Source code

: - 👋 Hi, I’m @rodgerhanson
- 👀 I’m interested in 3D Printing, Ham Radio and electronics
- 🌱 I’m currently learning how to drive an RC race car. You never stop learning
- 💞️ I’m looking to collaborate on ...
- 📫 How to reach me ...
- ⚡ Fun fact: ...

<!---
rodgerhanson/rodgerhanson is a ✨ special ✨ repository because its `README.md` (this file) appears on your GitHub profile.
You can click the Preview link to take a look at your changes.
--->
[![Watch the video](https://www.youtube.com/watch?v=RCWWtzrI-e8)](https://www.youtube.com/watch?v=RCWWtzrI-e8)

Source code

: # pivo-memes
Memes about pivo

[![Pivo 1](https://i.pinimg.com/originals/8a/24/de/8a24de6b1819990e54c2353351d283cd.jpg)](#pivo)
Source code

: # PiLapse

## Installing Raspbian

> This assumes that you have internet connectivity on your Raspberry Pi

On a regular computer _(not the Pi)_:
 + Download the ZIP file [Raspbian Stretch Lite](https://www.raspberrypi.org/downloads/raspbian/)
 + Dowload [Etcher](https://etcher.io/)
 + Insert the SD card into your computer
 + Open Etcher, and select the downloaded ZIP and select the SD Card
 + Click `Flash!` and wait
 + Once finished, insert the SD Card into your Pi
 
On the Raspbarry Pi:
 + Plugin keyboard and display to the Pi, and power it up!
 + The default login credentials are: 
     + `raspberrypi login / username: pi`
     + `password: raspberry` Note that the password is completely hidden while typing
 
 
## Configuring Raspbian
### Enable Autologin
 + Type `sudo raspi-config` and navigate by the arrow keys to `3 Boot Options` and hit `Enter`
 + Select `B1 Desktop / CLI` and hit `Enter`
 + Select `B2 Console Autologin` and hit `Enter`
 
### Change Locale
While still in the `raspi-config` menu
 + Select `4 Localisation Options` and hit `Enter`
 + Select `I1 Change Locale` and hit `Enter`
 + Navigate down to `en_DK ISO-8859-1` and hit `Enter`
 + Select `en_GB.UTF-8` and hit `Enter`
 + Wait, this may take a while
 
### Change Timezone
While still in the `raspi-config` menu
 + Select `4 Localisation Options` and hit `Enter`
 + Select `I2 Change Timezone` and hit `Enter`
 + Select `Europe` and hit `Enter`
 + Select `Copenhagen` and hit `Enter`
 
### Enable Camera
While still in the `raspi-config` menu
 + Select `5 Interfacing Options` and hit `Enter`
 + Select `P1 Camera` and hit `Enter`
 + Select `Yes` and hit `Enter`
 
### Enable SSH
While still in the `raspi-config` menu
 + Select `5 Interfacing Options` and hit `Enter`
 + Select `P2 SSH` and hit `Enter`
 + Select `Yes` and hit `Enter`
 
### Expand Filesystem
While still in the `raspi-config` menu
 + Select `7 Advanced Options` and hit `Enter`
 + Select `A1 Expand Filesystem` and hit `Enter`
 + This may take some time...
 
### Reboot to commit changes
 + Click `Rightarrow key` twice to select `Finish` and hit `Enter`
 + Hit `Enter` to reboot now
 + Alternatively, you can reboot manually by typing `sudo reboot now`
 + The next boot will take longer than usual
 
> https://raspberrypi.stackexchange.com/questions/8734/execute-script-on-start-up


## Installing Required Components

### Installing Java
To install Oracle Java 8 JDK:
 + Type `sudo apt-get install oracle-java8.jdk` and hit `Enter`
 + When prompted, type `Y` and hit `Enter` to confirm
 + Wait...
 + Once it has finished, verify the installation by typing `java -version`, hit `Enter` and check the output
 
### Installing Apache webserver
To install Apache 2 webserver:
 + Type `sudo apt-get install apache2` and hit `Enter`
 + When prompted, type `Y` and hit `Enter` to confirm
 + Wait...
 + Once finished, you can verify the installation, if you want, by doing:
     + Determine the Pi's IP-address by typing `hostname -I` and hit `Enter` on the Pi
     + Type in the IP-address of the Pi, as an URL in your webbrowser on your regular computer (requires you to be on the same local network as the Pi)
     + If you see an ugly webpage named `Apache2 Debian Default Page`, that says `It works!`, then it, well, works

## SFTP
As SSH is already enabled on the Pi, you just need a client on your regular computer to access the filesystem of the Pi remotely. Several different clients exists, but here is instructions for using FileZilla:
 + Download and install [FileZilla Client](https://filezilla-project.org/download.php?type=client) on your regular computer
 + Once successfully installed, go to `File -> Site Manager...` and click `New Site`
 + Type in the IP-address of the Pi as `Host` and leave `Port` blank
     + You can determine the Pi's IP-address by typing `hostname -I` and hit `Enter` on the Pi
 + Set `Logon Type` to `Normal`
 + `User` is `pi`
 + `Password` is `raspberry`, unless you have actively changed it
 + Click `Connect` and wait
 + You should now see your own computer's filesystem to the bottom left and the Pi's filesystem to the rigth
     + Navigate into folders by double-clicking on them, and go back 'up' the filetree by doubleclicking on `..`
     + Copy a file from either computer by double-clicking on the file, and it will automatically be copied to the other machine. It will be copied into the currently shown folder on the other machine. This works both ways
○ ○ ○ ○ ○
**YOUR TASK:**
If a line contains the word "Raspbian", count it; give the total for the entries above and nothing else.

**FINISHED EXERCISE:**
3